EXERCISE AIM → Locate every line in the records below that holds the word "comenzaron" and return each one.

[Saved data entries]
--

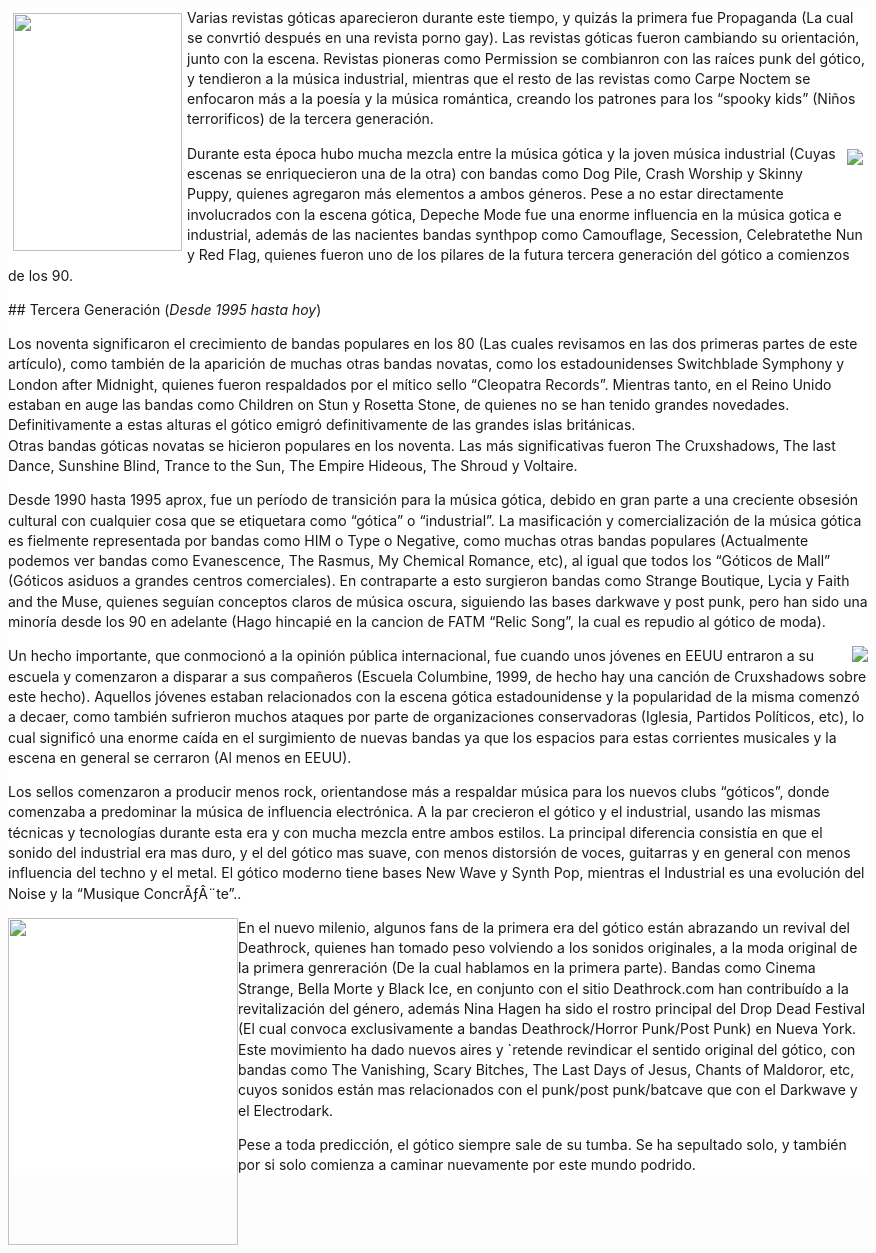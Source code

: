 <img decoding="async" loading="lazy" src="http://web.archive.org/web/20101005033339im_/http://clarkblog.typepad.com/clarkblog/images/deadcandance.jpg" width="169" height="238" align="left" border="0" hspace="5" vspace="5" /> Varias revistas góticas aparecieron durante este tiempo, y quizás la primera fue Propaganda (La cual se convrtió después en una revista porno gay). Las revistas góticas fueron cambiando su orientación, junto con la escena. Revistas pioneras como Permission se combianron con las raíces punk del gótico, y tendieron a la música industrial, mientras que el resto de las revistas como Carpe Noctem se enfocaron más a la poesía y la música romántica, creando los patrones para los “spooky kids” (Niños terrorificos) de la tercera generación.

<img decoding="async" src="http://web.archive.org/web/20101005033339im_/http://www.riff-fanzine.com/dbimg/grupos/skinny-puppy-01_0517972001110720624.jpg" align="right" border="0" hspace="5" vspace="5" /> Durante esta época hubo mucha mezcla entre la música gótica y la joven música industrial (Cuyas escenas se enriquecieron una de la otra) con bandas como Dog Pile, Crash Worship y Skinny Puppy, quienes agregaron más elementos a ambos géneros. Pese a no estar directamente involucrados con la escena gótica, Depeche Mode fue una enorme influencia en la música gotica e industrial, además de las nacientes bandas synthpop como Camouflage, Secession, Celebratethe Nun y Red Flag, quienes fueron uno de los pilares de la futura tercera generación del gótico a comienzos de los 90.

## Tercera Generación (_Desde 1995 hasta hoy_)

Los noventa significaron el crecimiento de bandas populares en los 80 (Las cuales revisamos en las dos primeras partes de este artículo), como también de la aparición de muchas otras bandas novatas, como los estadounidenses Switchblade Symphony y London after Midnight, quienes fueron respaldados por el mítico sello “Cleopatra Records”. Mientras tanto, en el Reino Unido estaban en auge las bandas como Children on Stun y Rosetta Stone, de quienes no se han tenido grandes novedades. Definitivamente a estas alturas el gótico emigró definitivamente de las grandes islas británicas.  
Otras bandas góticas novatas se hicieron populares en los noventa. Las más significativas fueron The Cruxshadows, The last Dance, Sunshine Blind, Trance to the Sun, The Empire Hideous, The Shroud y Voltaire.

Desde 1990 hasta 1995 aprox, fue un período de transición para la música gótica, debido en gran parte a una creciente obsesión cultural con cualquier cosa que se etiquetara como “gótica” o “industrial”. La masificación y comercialización de la música gótica es fielmente representada por bandas como HIM o Type o Negative, como muchas otras bandas populares (Actualmente podemos ver bandas como Evanescence, The Rasmus, My Chemical Romance, etc), al igual que todos los “Góticos de Mall” (Góticos asiduos a grandes centros comerciales). En contraparte a esto surgieron bandas como Strange Boutique, Lycia y Faith and the Muse, quienes seguían conceptos claros de música oscura, siguiendo las bases darkwave y post punk, pero han sido una minoría desde los 90 en adelante (Hago hincapié en la cancion de FATM “Relic Song”, la cual es repudio al gótico de moda).

<img decoding="async" src="http://web.archive.org/web/20101005033339im_/http://elclaustro.cl/cutenews/data/upimages/FaithAndTheMuse5.jpg" align="right" border="0" /> Un hecho importante, que conmocionó a la opinión pública internacional, fue cuando unos jóvenes en EEUU entraron a su escuela y comenzaron a disparar a sus compañeros (Escuela Columbine, 1999, de hecho hay una canción de Cruxshadows sobre este hecho). Aquellos jóvenes estaban relacionados con la escena gótica estadounidense y la popularidad de la misma comenzó a decaer, como también sufrieron muchos ataques por parte de organizaciones conservadoras (Iglesia, Partidos Políticos, etc), lo cual significó una enorme caída en el surgimiento de nuevas bandas ya que los espacios para estas corrientes musicales y la escena en general se cerraron (Al menos en EEUU).

Los sellos comenzaron a producir menos rock, orientandose más a respaldar música para los nuevos clubs “góticos”, donde comenzaba a predominar la música de influencia electrónica. A la par crecieron el gótico y el industrial, usando las mismas técnicas y tecnologías durante esta era y con mucha mezcla entre ambos estilos. La principal diferencia consistía en que el sonido del industrial era mas duro, y el del gótico mas suave, con menos distorsión de voces, guitarras y en general con menos influencia del techno y el metal. El gótico moderno tiene bases New Wave y Synth Pop, mientras el Industrial es una evolución del Noise y la “Musique ConcrÃƒÂ¨te”..

<img decoding="async" loading="lazy" class="alignnone" src="http://web.archive.org/web/20101005033339im_/http://www.subkultur.com/live/pix/CS1.jpg" alt="" width="230" height="327" align="left" border="0" /> En el nuevo milenio, algunos fans de la primera era del gótico están abrazando un revival del Deathrock, quienes han tomado peso volviendo a los sonidos originales, a la moda original de la primera genreración (De la cual hablamos en la primera parte). Bandas como Cinema Strange, Bella Morte y Black Ice, en conjunto con el sitio Deathrock.com han contribuído a la revitalización del género, además Nina Hagen ha sido el rostro principal del Drop Dead Festival (El cual convoca exclusivamente a bandas Deathrock/Horror Punk/Post Punk) en Nueva York. Este movimiento ha dado nuevos aires y \`retende revindicar el sentido original del gótico, con bandas como The Vanishing, Scary Bitches, The Last Days of Jesus, Chants of Maldoror, etc, cuyos sonidos están mas relacionados con el punk/post punk/batcave que con el Darkwave y el Electrodark.

Pese a toda predicción, el gótico siempre sale de su tumba. Se ha sepultado solo, y también por si solo comienza a caminar nuevamente por este mundo podrido.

--

TASK OUTPUT →
<img decoding="async" src="http://web.archive.org/web/20101005033339im_/http://elclaustro.cl/cutenews/data/upimages/FaithAndTheMuse5.jpg" align="right" border="0" /> Un hecho importante, que conmocionó a la opinión pública internacional, fue cuando unos jóvenes en EEUU entraron a su escuela y comenzaron a disparar a sus compañeros (Escuela Columbine, 1999, de hecho hay una canción de Cruxshadows sobre este hecho). Aquellos jóvenes estaban relacionados con la escena gótica estadounidense y la popularidad de la misma comenzó a decaer, como también sufrieron muchos ataques por parte de organizaciones conservadoras (Iglesia, Partidos Políticos, etc), lo cual significó una enorme caída en el surgimiento de nuevas bandas ya que los espacios para estas corrientes musicales y la escena en general se cerraron (Al menos en EEUU).
Los sellos comenzaron a producir menos rock, orientandose más a respaldar música para los nuevos clubs “góticos”, donde comenzaba a predominar la música de influencia electrónica. A la par crecieron el gótico y el industrial, usando las mismas técnicas y tecnologías durante esta era y con mucha mezcla entre ambos estilos. La principal diferencia consistía en que el sonido del industrial era mas duro, y el del gótico mas suave, con menos distorsión de voces, guitarras y en general con menos influencia del techno y el metal. El gótico moderno tiene bases New Wave y Synth Pop, mientras el Industrial es una evolución del Noise y la “Musique ConcrÃƒÂ¨te”..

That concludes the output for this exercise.